### YOUR TASK
The entries that follow are to be duplicated in full, character for character.

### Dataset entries
____

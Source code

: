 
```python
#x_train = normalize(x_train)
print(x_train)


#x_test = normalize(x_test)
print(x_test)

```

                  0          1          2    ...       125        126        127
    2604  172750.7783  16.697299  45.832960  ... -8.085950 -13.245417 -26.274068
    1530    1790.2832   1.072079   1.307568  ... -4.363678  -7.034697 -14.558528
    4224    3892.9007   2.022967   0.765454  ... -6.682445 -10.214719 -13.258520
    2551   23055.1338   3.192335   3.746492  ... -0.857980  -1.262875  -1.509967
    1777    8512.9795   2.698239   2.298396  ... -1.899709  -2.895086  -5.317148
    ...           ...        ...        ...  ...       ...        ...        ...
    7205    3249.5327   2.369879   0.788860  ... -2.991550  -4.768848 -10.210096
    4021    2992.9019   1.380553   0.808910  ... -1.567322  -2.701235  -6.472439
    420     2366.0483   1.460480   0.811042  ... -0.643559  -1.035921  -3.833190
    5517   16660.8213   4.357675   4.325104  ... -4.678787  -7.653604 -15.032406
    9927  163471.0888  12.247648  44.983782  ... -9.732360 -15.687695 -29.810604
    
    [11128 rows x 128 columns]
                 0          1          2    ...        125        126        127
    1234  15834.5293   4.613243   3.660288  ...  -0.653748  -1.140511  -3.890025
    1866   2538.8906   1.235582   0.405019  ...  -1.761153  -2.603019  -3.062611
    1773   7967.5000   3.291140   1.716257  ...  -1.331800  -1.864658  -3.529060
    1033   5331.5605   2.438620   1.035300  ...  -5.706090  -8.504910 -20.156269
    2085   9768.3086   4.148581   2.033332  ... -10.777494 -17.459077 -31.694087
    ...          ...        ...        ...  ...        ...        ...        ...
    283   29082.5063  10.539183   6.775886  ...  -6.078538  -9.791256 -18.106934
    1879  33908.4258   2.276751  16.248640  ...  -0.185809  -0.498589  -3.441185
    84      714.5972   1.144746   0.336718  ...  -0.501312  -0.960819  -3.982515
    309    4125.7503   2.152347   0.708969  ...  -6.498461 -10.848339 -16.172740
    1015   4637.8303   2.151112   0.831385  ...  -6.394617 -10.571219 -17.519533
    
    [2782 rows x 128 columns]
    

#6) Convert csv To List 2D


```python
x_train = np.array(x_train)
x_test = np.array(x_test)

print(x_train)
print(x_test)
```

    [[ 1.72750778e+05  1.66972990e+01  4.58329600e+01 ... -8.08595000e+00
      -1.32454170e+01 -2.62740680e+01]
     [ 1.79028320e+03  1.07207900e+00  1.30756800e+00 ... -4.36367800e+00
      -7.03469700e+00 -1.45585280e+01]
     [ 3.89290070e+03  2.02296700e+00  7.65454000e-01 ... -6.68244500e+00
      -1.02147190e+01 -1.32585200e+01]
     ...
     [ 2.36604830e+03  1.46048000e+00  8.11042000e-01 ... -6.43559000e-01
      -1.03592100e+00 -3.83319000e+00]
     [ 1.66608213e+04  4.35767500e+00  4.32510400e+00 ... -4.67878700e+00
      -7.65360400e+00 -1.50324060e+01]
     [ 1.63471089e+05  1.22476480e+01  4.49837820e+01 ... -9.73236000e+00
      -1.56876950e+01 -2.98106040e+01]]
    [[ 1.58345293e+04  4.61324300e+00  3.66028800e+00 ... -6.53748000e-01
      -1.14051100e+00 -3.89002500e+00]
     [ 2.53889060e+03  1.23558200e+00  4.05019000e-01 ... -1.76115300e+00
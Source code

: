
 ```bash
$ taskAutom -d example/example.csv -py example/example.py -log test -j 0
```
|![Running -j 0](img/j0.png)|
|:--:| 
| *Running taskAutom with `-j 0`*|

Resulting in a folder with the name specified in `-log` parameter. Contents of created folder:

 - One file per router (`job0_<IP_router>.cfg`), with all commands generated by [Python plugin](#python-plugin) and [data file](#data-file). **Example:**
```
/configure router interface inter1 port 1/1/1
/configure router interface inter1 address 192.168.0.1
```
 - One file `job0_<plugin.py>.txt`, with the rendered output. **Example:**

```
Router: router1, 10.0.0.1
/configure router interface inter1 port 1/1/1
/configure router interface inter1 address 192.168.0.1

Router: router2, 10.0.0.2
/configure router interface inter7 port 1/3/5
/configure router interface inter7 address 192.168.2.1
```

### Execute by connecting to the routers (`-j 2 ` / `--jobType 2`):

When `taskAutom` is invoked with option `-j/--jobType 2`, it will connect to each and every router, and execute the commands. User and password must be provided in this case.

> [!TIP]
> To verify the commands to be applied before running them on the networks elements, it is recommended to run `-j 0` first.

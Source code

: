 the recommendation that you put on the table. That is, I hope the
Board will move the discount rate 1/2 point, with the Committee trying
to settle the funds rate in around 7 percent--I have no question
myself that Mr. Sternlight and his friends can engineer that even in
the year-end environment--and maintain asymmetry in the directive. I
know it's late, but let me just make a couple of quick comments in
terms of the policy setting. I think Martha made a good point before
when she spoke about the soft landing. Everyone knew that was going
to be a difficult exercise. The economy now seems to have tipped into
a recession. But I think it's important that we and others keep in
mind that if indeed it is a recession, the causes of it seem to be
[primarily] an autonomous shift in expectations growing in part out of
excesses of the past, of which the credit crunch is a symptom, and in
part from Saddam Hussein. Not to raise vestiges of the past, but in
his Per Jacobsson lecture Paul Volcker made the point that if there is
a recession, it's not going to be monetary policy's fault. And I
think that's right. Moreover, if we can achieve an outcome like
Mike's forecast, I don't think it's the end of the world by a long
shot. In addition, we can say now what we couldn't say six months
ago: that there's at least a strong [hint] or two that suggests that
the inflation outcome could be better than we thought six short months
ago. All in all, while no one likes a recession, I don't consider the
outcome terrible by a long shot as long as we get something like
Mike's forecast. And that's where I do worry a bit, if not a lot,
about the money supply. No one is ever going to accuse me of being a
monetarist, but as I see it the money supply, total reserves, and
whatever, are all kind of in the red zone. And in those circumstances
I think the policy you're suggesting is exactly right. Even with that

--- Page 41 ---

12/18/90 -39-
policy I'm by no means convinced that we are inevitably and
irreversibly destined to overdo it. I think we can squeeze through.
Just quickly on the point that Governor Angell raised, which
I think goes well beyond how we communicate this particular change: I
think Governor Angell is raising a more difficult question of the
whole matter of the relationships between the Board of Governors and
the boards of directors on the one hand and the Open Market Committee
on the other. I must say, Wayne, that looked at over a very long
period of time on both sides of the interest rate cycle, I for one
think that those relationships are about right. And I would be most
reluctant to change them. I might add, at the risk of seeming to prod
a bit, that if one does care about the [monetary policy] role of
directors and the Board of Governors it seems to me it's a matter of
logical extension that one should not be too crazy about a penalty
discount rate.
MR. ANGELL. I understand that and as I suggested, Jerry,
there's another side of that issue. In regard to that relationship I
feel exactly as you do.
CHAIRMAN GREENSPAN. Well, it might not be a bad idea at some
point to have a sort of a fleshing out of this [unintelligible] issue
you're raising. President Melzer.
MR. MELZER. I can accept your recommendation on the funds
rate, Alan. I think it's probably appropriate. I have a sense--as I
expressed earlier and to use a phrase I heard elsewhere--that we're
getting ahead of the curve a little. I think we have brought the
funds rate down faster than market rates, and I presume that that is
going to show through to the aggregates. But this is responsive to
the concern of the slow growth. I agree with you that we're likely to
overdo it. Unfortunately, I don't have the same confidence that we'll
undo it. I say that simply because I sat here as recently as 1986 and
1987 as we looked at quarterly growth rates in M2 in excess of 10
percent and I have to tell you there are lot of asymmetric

____

### ANSWER
Source code

: 
```python
#x_train = normalize(x_train)
print(x_train)


#x_test = normalize(x_test)
print(x_test)

```

                  0          1          2    ...       125        126        127
    2604  172750.7783  16.697299  45.832960  ... -8.085950 -13.245417 -26.274068
    1530    1790.2832   1.072079   1.307568  ... -4.363678  -7.034697 -14.558528
    4224    3892.9007   2.022967   0.765454  ... -6.682445 -10.214719 -13.258520
    2551   23055.1338   3.192335   3.746492  ... -0.857980  -1.262875  -1.509967
    1777    8512.9795   2.698239   2.298396  ... -1.899709  -2.895086  -5.317148
    ...           ...        ...        ...  ...       ...        ...        ...
    7205    3249.5327   2.369879   0.788860  ... -2.991550  -4.768848 -10.210096
    4021    2992.9019   1.380553   0.808910  ... -1.567322  -2.701235  -6.472439
    420     2366.0483   1.460480   0.811042  ... -0.643559  -1.035921  -3.833190
    5517   16660.8213   4.357675   4.325104  ... -4.678787  -7.653604 -15.032406
    9927  163471.0888  12.247648  44.983782  ... -9.732360 -15.687695 -29.810604
    
    [11128 rows x 128 columns]
                 0          1          2    ...        125        126        127
    1234  15834.5293   4.613243   3.660288  ...  -0.653748  -1.140511  -3.890025
    1866   2538.8906   1.235582   0.405019  ...  -1.761153  -2.603019  -3.062611
    1773   7967.5000   3.291140   1.716257  ...  -1.331800  -1.864658  -3.529060
    1033   5331.5605   2.438620   1.035300  ...  -5.706090  -8.504910 -20.156269
    2085   9768.3086   4.148581   2.033332  ... -10.777494 -17.459077 -31.694087
    ...          ...        ...        ...  ...        ...        ...        ...
    283   29082.5063  10.539183   6.775886  ...  -6.078538  -9.791256 -18.106934
    1879  33908.4258   2.276751  16.248640  ...  -0.185809  -0.498589  -3.441185
    84      714.5972   1.144746   0.336718  ...  -0.501312  -0.960819  -3.982515
    309    4125.7503   2.152347   0.708969  ...  -6.498461 -10.848339 -16.172740
    1015   4637.8303   2.151112   0.831385  ...  -6.394617 -10.571219 -17.519533
    
    [2782 rows x 128 columns]
    

#6) Convert csv To List 2D


```python
x_train = np.array(x_train)
x_test = np.array(x_test)

print(x_train)
print(x_test)
```

    [[ 1.72750778e+05  1.66972990e+01  4.58329600e+01 ... -8.08595000e+00
      -1.32454170e+01 -2.62740680e+01]
     [ 1.79028320e+03  1.07207900e+00  1.30756800e+00 ... -4.36367800e+00
      -7.03469700e+00 -1.45585280e+01]
     [ 3.89290070e+03  2.02296700e+00  7.65454000e-01 ... -6.68244500e+00
      -1.02147190e+01 -1.32585200e+01]
     ...
     [ 2.36604830e+03  1.46048000e+00  8.11042000e-01 ... -6.43559000e-01
      -1.03592100e+00 -3.83319000e+00]
     [ 1.66608213e+04  4.35767500e+00  4.32510400e+00 ... -4.67878700e+00
      -7.65360400e+00 -1.50324060e+01]
     [ 1.63471089e+05  1.22476480e+01  4.49837820e+01 ... -9.73236000e+00
      -1.56876950e+01 -2.98106040e+01]]
    [[ 1.58345293e+04  4.61324300e+00  3.66028800e+00 ... -6.53748000e-01
      -1.14051100e+00 -3.89002500e+00]
     [ 2.53889060e+03  1.23558200e+00  4.05019000e-01 ... -1.76115300e+00
Source code

:
 ```bash
$ taskAutom -d example/example.csv -py example/example.py -log test -j 0
```
|![Running -j 0](img/j0.png)|
|:--:| 
| *Running taskAutom with `-j 0`*|

Resulting in a folder with the name specified in `-log` parameter. Contents of created folder:

 - One file per router (`job0_<IP_router>.cfg`), with all commands generated by [Python plugin](#python-plugin) and [data file](#data-file). **Example:**
```
/configure router interface inter1 port 1/1/1
/configure router interface inter1 address 192.168.0.1
```
 - One file `job0_<plugin.py>.txt`, with the rendered output. **Example:**

```
Router: router1, 10.0.0.1
/configure router interface inter1 port 1/1/1
/configure router interface inter1 address 192.168.0.1

Router: router2, 10.0.0.2
/configure router interface inter7 port 1/3/5
/configure router interface inter7 address 192.168.2.1
```

### Execute by connecting to the routers (`-j 2 ` / `--jobType 2`):

When `taskAutom` is invoked with option `-j/--jobType 2`, it will connect to each and every router, and execute the commands. User and password must be provided in this case.

> [!TIP]
> To verify the commands to be applied before running them on the networks elements, it is recommended to run `-j 0` first.

Source code

: the recommendation that you put on the table. That is, I hope the
Board will move the discount rate 1/2 point, with the Committee trying
to settle the funds rate in around 7 percent--I have no question
myself that Mr. Sternlight and his friends can engineer that even in
the year-end environment--and maintain asymmetry in the directive. I
know it's late, but let me just make a couple of quick comments in
terms of the policy setting. I think Martha made a good point before
when she spoke about the soft landing. Everyone knew that was going
to be a difficult exercise. The economy now seems to have tipped into
a recession. But I think it's important that we and others keep in
mind that if indeed it is a recession, the causes of it seem to be
[primarily] an autonomous shift in expectations growing in part out of
excesses of the past, of which the credit crunch is a symptom, and in
part from Saddam Hussein. Not to raise vestiges of the past, but in
his Per Jacobsson lecture Paul Volcker made the point that if there is
a recession, it's not going to be monetary policy's fault. And I
think that's right. Moreover, if we can achieve an outcome like
Mike's forecast, I don't think it's the end of the world by a long
shot. In addition, we can say now what we couldn't say six months
ago: that there's at least a strong [hint] or two that suggests that
the inflation outcome could be better than we thought six short months
ago. All in all, while no one likes a recession, I don't consider the
outcome terrible by a long shot as long as we get something like
Mike's forecast. And that's where I do worry a bit, if not a lot,
about the money supply. No one is ever going to accuse me of being a
monetarist, but as I see it the money supply, total reserves, and
whatever, are all kind of in the red zone. And in those circumstances
I think the policy you're suggesting is exactly right. Even with that

--- Page 41 ---

12/18/90 -39-
policy I'm by no means convinced that we are inevitably and
irreversibly destined to overdo it. I think we can squeeze through.
Just quickly on the point that Governor Angell raised, which
I think goes well beyond how we communicate this particular change: I
think Governor Angell is raising a more difficult question of the
whole matter of the relationships between the Board of Governors and
the boards of directors on the one hand and the Open Market Committee
on the other. I must say, Wayne, that looked at over a very long
period of time on both sides of the interest rate cycle, I for one
think that those relationships are about right. And I would be most
reluctant to change them. I might add, at the risk of seeming to prod
a bit, that if one does care about the [monetary policy] role of
directors and the Board of Governors it seems to me it's a matter of
logical extension that one should not be too crazy about a penalty
discount rate.
MR. ANGELL. I understand that and as I suggested, Jerry,
there's another side of that issue. In regard to that relationship I
feel exactly as you do.
CHAIRMAN GREENSPAN. Well, it might not be a bad idea at some
point to have a sort of a fleshing out of this [unintelligible] issue
you're raising. President Melzer.
MR. MELZER. I can accept your recommendation on the funds
rate, Alan. I think it's probably appropriate. I have a sense--as I
expressed earlier and to use a phrase I heard elsewhere--that we're
getting ahead of the curve a little. I think we have brought the
funds rate down faster than market rates, and I presume that that is
going to show through to the aggregates. But this is responsive to
the concern of the slow growth. I agree with you that we're likely to
overdo it. Unfortunately, I don't have the same confidence that we'll
undo it. I say that simply because I sat here as recently as 1986 and
1987 as we looked at quarterly growth rates in M2 in excess of 10
percent and I have to tell you there are lot of asymmetric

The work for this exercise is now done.